Die Warnungen von Noweda vor einer Marktöffnung für Kettenapotheken sind dabei mehr als berechtigt. Die flächendeckende Versorgung, insbesondere in ländlichen Regionen, wird durch inhabergeführte Apotheken gewährleistet. Eine Liberalisierung könnte dazu führen, dass wirtschaftlich weniger rentable Standorte aufgegeben werden und die Versorgungslücken noch größer werden. Hier ist die Politik gefordert, klare Regelungen zu schaffen, die die Unabhängigkeit der Apotheken sichern und gleichzeitig die wirtschaftlichen Rahmenbedingungen verbessern.
Auch die Digitalisierung birgt Risiken und Chancen. Die elektronische Patientenakte ist ein bedeutender Schritt zur Verbesserung der Versorgungsqualität und Effizienz im Gesundheitssystem. Doch ohne ausreichende Unterstützung für Apotheken – sei es in Form finanzieller Hilfen oder praxisnaher Schulungen – droht diese Reform für viele Betreiber zu einer weiteren Belastung zu werden.
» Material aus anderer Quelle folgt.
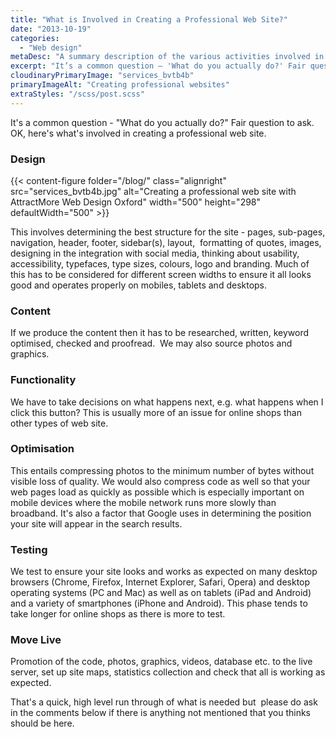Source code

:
 ```yaml
---
title: "What is Involved in Creating a Professional Web Site?"
date: "2013-10-19"
categories:
  - "Web design"
metaDesc: "A summary description of the various activities involved in creating a professional web site. It's not as straightforward as you might think!"
excerpt: "It’s a common question – 'What do you actually do?' Fair question to ask. OK, here’s what’s involved in creating a professional web site and how your business will benefit from this approach."
cloudinaryPrimaryImage: "services_bvtb4b"
primaryImageAlt: "Creating professional websites"
extraStyles: "/scss/post.scss"
---
```


It's a common question - "What do you actually do?" Fair question to ask. OK, here's what's involved in creating a professional web site.

### Design

{{< content-figure folder="/blog/"
class="alignright"
src="services_bvtb4b.jpg"
alt="Creating a professional web site with AttractMore Web Design Oxford"
width="500" height="298" defaultWidth="500" >}}

This involves determining the best structure for the site - pages, sub-pages, navigation, header, footer, sidebar(s), layout,  formatting of quotes, images, designing in the integration with social media, thinking about usability, accessibility, typefaces, type sizes, colours, logo and branding. Much of this has to be considered for different screen widths to ensure it all looks good and operates properly on mobiles, tablets and desktops.

### Content

If we produce the content then it has to be researched, written, keyword optimised, checked and proofread.  We may also source photos and graphics.

### Functionality

We have to take decisions on what happens next, e.g. what happens when I click this button? This is usually more of an issue for online shops than other types of web site.

### Optimisation

This entails compressing photos to the minimum number of bytes without visible loss of quality. We would also compress code as well so that your web pages load as quickly as possible which is especially important on mobile devices where the mobile network runs more slowly than broadband. It's also a factor that Google uses in determining the position your site will appear in the search results.

### Testing

We test to ensure your site looks and works as expected on many desktop browsers (Chrome, Firefox, Internet Explorer, Safari, Opera) and desktop operating systems (PC and Mac) as well as on tablets (iPad and Android) and a variety of smartphones (iPhone and Android). This phase tends to take longer for online shops as there is more to test.

### Move Live

Promotion of the code, photos, graphics, videos, database etc. to the live server, set up site maps, statistics collection and check that all is working as expected.

That's a quick, high level run through of what is needed but  please do ask in the comments below if there is anything not mentioned that you thinks should be here.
Cybersicherheit ist dabei ein zentraler Aspekt: Die Abhängigkeit von digitalen Prozessen macht Apotheken zu einem attraktiven Ziel für Cyberangriffe. Betreiber müssen nicht nur in moderne IT-Systeme investieren, sondern auch sicherstellen, dass ihre Teams ausreichend geschult sind, um Cyberrisiken effektiv zu begegnen.
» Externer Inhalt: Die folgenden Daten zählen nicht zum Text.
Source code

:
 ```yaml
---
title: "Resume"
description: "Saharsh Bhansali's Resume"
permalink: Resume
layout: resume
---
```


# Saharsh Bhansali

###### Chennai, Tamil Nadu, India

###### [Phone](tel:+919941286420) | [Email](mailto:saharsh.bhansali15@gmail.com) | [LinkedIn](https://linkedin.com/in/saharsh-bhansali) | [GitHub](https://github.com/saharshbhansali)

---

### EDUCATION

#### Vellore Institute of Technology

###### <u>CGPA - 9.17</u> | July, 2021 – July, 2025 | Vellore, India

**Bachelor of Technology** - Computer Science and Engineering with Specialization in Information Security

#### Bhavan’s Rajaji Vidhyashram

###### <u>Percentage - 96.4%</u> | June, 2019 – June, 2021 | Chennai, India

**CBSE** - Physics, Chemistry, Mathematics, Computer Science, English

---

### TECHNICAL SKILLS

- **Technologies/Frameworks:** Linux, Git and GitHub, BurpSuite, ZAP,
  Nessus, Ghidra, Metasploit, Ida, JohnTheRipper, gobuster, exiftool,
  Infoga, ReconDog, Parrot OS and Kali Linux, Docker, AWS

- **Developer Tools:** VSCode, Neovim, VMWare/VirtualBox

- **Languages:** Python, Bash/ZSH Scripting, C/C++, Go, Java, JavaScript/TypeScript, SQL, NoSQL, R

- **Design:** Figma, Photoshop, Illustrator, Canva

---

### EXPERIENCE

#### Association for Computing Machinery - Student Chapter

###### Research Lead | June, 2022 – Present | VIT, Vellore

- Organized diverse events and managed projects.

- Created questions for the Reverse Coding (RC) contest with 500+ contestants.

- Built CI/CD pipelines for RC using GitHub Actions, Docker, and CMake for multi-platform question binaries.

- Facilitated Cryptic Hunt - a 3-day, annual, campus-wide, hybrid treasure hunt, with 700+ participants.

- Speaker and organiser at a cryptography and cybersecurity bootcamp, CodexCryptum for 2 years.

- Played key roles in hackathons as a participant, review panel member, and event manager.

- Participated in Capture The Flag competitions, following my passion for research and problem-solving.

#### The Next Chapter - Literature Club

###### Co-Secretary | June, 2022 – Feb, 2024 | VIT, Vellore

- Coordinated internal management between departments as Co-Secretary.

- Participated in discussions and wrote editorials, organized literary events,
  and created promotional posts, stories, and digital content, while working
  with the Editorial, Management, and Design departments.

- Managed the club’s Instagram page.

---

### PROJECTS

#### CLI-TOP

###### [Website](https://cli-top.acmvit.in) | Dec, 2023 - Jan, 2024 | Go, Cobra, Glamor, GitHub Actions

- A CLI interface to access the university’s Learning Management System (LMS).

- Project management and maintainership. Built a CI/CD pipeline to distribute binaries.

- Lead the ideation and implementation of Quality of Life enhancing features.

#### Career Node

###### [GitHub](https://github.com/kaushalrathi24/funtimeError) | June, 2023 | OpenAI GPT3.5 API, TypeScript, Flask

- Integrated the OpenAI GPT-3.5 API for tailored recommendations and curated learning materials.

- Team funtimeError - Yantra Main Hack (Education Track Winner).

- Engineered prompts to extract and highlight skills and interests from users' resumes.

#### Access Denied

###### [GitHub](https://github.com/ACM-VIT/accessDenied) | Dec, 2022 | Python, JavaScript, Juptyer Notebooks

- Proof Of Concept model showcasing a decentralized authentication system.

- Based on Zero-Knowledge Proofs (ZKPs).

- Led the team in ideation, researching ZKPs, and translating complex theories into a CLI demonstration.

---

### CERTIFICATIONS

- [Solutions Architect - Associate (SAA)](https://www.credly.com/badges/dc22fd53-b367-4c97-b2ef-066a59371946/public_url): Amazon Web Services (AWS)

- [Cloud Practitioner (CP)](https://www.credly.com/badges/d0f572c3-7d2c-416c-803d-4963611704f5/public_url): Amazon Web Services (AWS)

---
Die regionalen Unterschiede in der Apothekenlandschaft verdeutlichen, wie wichtig ein ausgewogener Ansatz ist. Initiativen wie in Thüringen oder die Unterstützung durch kommunale Akteure wie im Altmarkkreis Salzwedel zeigen, dass eine enge Zusammenarbeit zwischen Apothekern, Politik und Gesellschaft möglich ist. Solche Beispiele sollten als Vorbild dienen, um den besonderen Herausforderungen der Branche – von wirtschaftlichem Druck bis hin zu infrastrukturellen Problemen – zu begegnen.
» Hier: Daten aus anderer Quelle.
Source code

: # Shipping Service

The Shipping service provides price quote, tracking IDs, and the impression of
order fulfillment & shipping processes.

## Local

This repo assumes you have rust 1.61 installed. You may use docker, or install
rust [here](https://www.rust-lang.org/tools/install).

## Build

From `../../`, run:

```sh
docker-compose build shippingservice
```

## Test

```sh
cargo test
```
Die Zukunft der Apotheken hängt maßgeblich davon ab, wie entschlossen die Politik handelt und wie gut die Branche ihre Position stärken kann. Es ist an der Zeit, dass Apotheken nicht länger als reine Kostenfaktoren, sondern als unverzichtbare Stützen der Gesundheitsversorgung wahrgenommen werden. Reformen müssen nicht nur dringend umgesetzt, sondern auch langfristig angelegt sein, um die Apothekenlandschaft zukunftsfähig zu machen. Die Apothekerschaft selbst ist gefordert, ihre Anliegen aktiv zu vertreten, ihre digitale Kompetenz auszubauen und die Bedeutung ihrer Arbeit gegenüber der Gesellschaft stärker zu kommunizieren. Die Zeit für Reformen ist jetzt – bevor die Belastungen für viele Apotheken endgültig zu groß werden.